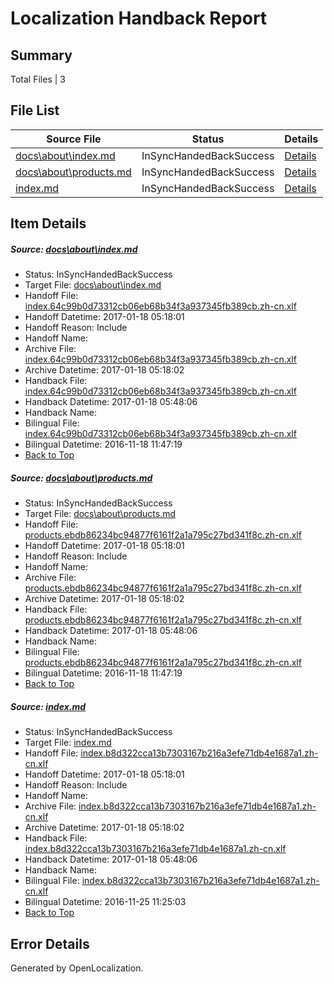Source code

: # <a name='report-top'></a> Localization Handback Report

## Summary
 Total Files | 3

## File List
 Source File | Status | Details 
 ----------- | ------ | ------- 
 [docs\about\index.md](https://github.com/dotnet/docs/blob/7de873f244ac36ba0cafb5140a5405db437a40a6/docs/about/index.md) | InSyncHandedBackSuccess | [Details](#bb92a0edaedc425ccbc866fbb8c6652a1bf32a5128)
 [docs\about\products.md](https://github.com/dotnet/docs/blob/7de873f244ac36ba0cafb5140a5405db437a40a6/docs/about/products.md) | InSyncHandedBackSuccess | [Details](#3b444547c18c2e0dcace7a58b3c91cb3870c1de529)
 [index.md](https://github.com/dotnet/docs/blob/c8b9e166a49c86dcabfa89887db1dce3a8e45f4f/index.md) | InSyncHandedBackSuccess | [Details](#d8b2def6b766aa1af9318fe5b0620f4db4a2ee437391)

## Item Details
##### <a name='bb92a0edaedc425ccbc866fbb8c6652a1bf32a5128'></a> Source: [docs\about\index.md](https://github.com/dotnet/docs/blob/7de873f244ac36ba0cafb5140a5405db437a40a6/docs/about/index.md)
* Status: InSyncHandedBackSuccess
* Target File: [docs\about\index.md](https://github.com/dotnet/docs.zh-cn/blob/f5af6b83993db0374a9e096c99d772a4ce015254/docs/about/index.md)
* Handoff File: [index.64c99b0d73312cb06eb68b34f3a937345fb389cb.zh-cn.xlf](https://github.com/dotnet/docs.handoff/blob/6e616ac23a1c3fca0714a66d6e68113a1db26bbf/ol-handoff/dotnet/docs.zh-cn/master/dotnet-core/index.64c99b0d73312cb06eb68b34f3a937345fb389cb.zh-cn.xlf)
* Handoff Datetime: 2017-01-18 05:18:01
* Handoff Reason: Include
* Handoff Name: 
* Archive File: [index.64c99b0d73312cb06eb68b34f3a937345fb389cb.zh-cn.xlf](https://github.com/dotnet/docs.handoff/blob/74ba4615400a3b1c9df8c4542b07ee227387c336/ol-archive/dotnet/docs.zh-cn/master/dotnet-core/index.64c99b0d73312cb06eb68b34f3a937345fb389cb.zh-cn.xlf)
* Archive Datetime: 2017-01-18 05:18:02
* Handback File: [index.64c99b0d73312cb06eb68b34f3a937345fb389cb.zh-cn.xlf](https://github.com/dotnet/docs.handback/blob/e0301d5fa49c47bbf5410b5f96b5c92ebd8456c7/ol-handback/dotnet/docs.zh-cn/master/dotnet-core/index.64c99b0d73312cb06eb68b34f3a937345fb389cb.zh-cn.xlf)
* Handback Datetime: 2017-01-18 05:48:06
* Handback Name: 
* Bilingual File: [index.64c99b0d73312cb06eb68b34f3a937345fb389cb.zh-cn.xlf](https://github.com/dotnet/docs.handback/blob/3afa9f9fd2cdabcf7e32e9bfe837295a8eae51c8/ol-handback/dotnet/docs.zh-cn/master/ht-p1/index.64c99b0d73312cb06eb68b34f3a937345fb389cb.zh-cn.xlf)
* Bilingual Datetime: 2016-11-18 11:47:19
* [Back to Top](#report-top)

##### <a name='3b444547c18c2e0dcace7a58b3c91cb3870c1de529'></a> Source: [docs\about\products.md](https://github.com/dotnet/docs/blob/7de873f244ac36ba0cafb5140a5405db437a40a6/docs/about/products.md)
* Status: InSyncHandedBackSuccess
* Target File: [docs\about\products.md](https://github.com/dotnet/docs.zh-cn/blob/f5af6b83993db0374a9e096c99d772a4ce015254/docs/about/products.md)
* Handoff File: [products.ebdb86234bc94877f6161f2a1a795c27bd341f8c.zh-cn.xlf](https://github.com/dotnet/docs.handoff/blob/6e616ac23a1c3fca0714a66d6e68113a1db26bbf/ol-handoff/dotnet/docs.zh-cn/master/dotnet-core/products.ebdb86234bc94877f6161f2a1a795c27bd341f8c.zh-cn.xlf)
* Handoff Datetime: 2017-01-18 05:18:01
* Handoff Reason: Include
* Handoff Name: 
* Archive File: [products.ebdb86234bc94877f6161f2a1a795c27bd341f8c.zh-cn.xlf](https://github.com/dotnet/docs.handoff/blob/74ba4615400a3b1c9df8c4542b07ee227387c336/ol-archive/dotnet/docs.zh-cn/master/dotnet-core/products.ebdb86234bc94877f6161f2a1a795c27bd341f8c.zh-cn.xlf)
* Archive Datetime: 2017-01-18 05:18:02
* Handback File: [products.ebdb86234bc94877f6161f2a1a795c27bd341f8c.zh-cn.xlf](https://github.com/dotnet/docs.handback/blob/e0301d5fa49c47bbf5410b5f96b5c92ebd8456c7/ol-handback/dotnet/docs.zh-cn/master/dotnet-core/products.ebdb86234bc94877f6161f2a1a795c27bd341f8c.zh-cn.xlf)
* Handback Datetime: 2017-01-18 05:48:06
* Handback Name: 
* Bilingual File: [products.ebdb86234bc94877f6161f2a1a795c27bd341f8c.zh-cn.xlf](https://github.com/dotnet/docs.handback/blob/3afa9f9fd2cdabcf7e32e9bfe837295a8eae51c8/ol-handback/dotnet/docs.zh-cn/master/ht-p1/products.ebdb86234bc94877f6161f2a1a795c27bd341f8c.zh-cn.xlf)
* Bilingual Datetime: 2016-11-18 11:47:19
* [Back to Top](#report-top)

##### <a name='d8b2def6b766aa1af9318fe5b0620f4db4a2ee437391'></a> Source: [index.md](https://github.com/dotnet/docs/blob/c8b9e166a49c86dcabfa89887db1dce3a8e45f4f/index.md)
* Status: InSyncHandedBackSuccess
* Target File: [index.md](https://github.com/dotnet/docs.zh-cn/blob/f5af6b83993db0374a9e096c99d772a4ce015254/index.md)
* Handoff File: [index.b8d322cca13b7303167b216a3efe71db4e1687a1.zh-cn.xlf](https://github.com/dotnet/docs.handoff/blob/6e616ac23a1c3fca0714a66d6e68113a1db26bbf/ol-handoff/dotnet/docs.zh-cn/master/dotnet-core/index.b8d322cca13b7303167b216a3efe71db4e1687a1.zh-cn.xlf)
* Handoff Datetime: 2017-01-18 05:18:01
* Handoff Reason: Include
* Handoff Name: 
* Archive File: [index.b8d322cca13b7303167b216a3efe71db4e1687a1.zh-cn.xlf](https://github.com/dotnet/docs.handoff/blob/74ba4615400a3b1c9df8c4542b07ee227387c336/ol-archive/dotnet/docs.zh-cn/master/dotnet-core/index.b8d322cca13b7303167b216a3efe71db4e1687a1.zh-cn.xlf)
* Archive Datetime: 2017-01-18 05:18:02
* Handback File: [index.b8d322cca13b7303167b216a3efe71db4e1687a1.zh-cn.xlf](https://github.com/dotnet/docs.handback/blob/e0301d5fa49c47bbf5410b5f96b5c92ebd8456c7/ol-handback/dotnet/docs.zh-cn/master/dotnet-core/index.b8d322cca13b7303167b216a3efe71db4e1687a1.zh-cn.xlf)
* Handback Datetime: 2017-01-18 05:48:06
* Handback Name: 
* Bilingual File: [index.b8d322cca13b7303167b216a3efe71db4e1687a1.zh-cn.xlf](https://github.com/dotnet/docs.handback/blob/695698c9759541bd5f95848000d79d642bcbe27e/ol-handback/dotnet/docs.zh-cn/master/ht-p1/index.b8d322cca13b7303167b216a3efe71db4e1687a1.zh-cn.xlf)
* Bilingual Datetime: 2016-11-25 11:25:03
* [Back to Top](#report-top)


## Error Details

Generated by OpenLocalization.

^^^^^^^^

> _Action item_:
Using the entries above, return each line that includes the word "Target".

> _Task output_:
* Target File: [docs\about\index.md](https://github.com/dotnet/docs.zh-cn/blob/f5af6b83993db0374a9e096c99d772a4ce015254/docs/about/index.md)
* Target File: [docs\about\products.md](https://github.com/dotnet/docs.zh-cn/blob/f5af6b83993db0374a9e096c99d772a4ce015254/docs/about/products.md)
* Target File: [index.md](https://github.com/dotnet/docs.zh-cn/blob/f5af6b83993db0374a9e096c99d772a4ce015254/index.md)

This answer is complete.